Il giorno dopo a casa di Walter non c'è nessun pranzo, solo tanta tensione che rimbalza tra le mura di casa. Judith è in cucina e non si fa quasi vedere, le due gemelle sono in camera loro. Laura e io troviamo un pretesto per andarcene in fretta e chiediamo a Raphael di accompagnarci. Gli spieghiamo un po' la situazione e gli raccontiamo la nostra esperienza in quella casa; lui capisce e decide di ripartire l'indomani. 

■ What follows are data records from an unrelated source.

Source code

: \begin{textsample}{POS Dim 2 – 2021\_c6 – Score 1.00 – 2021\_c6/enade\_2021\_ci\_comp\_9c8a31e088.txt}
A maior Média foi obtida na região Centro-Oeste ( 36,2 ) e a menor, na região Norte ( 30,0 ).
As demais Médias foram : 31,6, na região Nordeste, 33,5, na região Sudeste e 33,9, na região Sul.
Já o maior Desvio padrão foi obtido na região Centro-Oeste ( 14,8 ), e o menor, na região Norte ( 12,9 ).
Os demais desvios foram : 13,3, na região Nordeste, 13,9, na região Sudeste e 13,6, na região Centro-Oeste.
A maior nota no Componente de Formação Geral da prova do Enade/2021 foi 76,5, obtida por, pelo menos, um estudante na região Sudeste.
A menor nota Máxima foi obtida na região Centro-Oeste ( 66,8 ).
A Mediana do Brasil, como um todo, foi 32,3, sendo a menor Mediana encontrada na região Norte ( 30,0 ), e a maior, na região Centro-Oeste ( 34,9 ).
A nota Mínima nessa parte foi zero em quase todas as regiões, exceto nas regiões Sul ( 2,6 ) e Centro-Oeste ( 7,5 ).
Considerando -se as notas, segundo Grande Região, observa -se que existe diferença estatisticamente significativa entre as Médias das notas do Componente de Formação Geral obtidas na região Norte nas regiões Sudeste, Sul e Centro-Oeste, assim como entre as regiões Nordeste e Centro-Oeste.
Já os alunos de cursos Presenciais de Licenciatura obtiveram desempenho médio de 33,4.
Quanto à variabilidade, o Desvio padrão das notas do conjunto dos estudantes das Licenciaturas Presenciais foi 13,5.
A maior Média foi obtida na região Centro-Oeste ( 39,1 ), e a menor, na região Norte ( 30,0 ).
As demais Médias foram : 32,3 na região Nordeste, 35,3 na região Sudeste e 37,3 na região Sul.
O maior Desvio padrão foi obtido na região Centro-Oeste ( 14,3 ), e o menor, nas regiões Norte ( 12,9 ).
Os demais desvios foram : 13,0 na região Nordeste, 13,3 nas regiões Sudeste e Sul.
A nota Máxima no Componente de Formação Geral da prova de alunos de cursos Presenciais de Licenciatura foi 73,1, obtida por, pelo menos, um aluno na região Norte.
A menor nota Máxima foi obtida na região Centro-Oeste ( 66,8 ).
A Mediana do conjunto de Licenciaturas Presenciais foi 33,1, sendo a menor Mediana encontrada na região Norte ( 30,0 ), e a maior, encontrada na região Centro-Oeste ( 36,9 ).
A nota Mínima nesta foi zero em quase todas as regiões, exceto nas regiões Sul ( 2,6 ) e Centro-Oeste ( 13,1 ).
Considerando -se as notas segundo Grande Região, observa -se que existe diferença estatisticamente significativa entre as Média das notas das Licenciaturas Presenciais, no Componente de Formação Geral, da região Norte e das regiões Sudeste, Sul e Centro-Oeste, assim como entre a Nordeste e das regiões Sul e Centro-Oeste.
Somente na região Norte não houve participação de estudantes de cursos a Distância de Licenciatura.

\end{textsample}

Ci mettiamo d'accordo per vederci dopo il lavoro fuori dall'Uruguayo, il ristorante in cui lavora Laura. Quando arrivo mi siedo con Walter e con Raphael su una panchina di fronte al locale, sotto dei grossi alberi che delimitano la passeggiata pedonale tra le due carreggiate della strada. Laura è ancora alle prese con gli ultimi clienti, la vediamo attraverso le grandi vetrate del ristorante. Io ormai conosco tutti i cani, i gatti e gli ubriaconi che passano di qua, visto che venire a prendere Laura fa ormai parte della routine quotidiana. Mentre aspettiamo Raphael racconta le sue avventure in Colombia e in Ecuador, della ragazza della quale si è quasi innamorato a Cali. Walter, dal canto suo, spiega che non ha ancora trovato una squadra da allenare: in Perù non vuole lavorare, perché i peruviani sono irresponsabili; in una squadra in cui ci siano negri nemmeno, perché danno problemi, si ubriacano e arrivano tardi. Mi torna in mente Samuelito, il negrissimo capitano della lancia con cui abbiamo attraversato parte delle isole San Blas: Samuelito non lo voleva Walter a bordo, perché gli argentini sono razzisti e odiano i negri, diceva. Strane bestie i pregiudizi... 
Ma la chiacchierata non dura molto. Siamo tutti stanchi e un po' assonnati. Appena esce Laura facciamo un pezzo di strada insieme fino all'incrocio in cui dobbiamo prendere direzioni diverse, tra i clacson insistenti dei moto-taxi e il chiasso dei disco-bar. Raphael parte domani, dunque, in direzione nord. Noi dopodomani, in direzione sud. Per la seconda volta mi trovo a congedarmi da lui all'improvviso, per strada, senza esserne preparato. Questa volta ci diamo appuntamento in Germania, o in Italia, in un futuro indefinito; ma a differenza delle molte altre volte in cui ho scambiato frasi simili con altri viaggiatori, qualcosa mi dice che ci rivedremo davvero.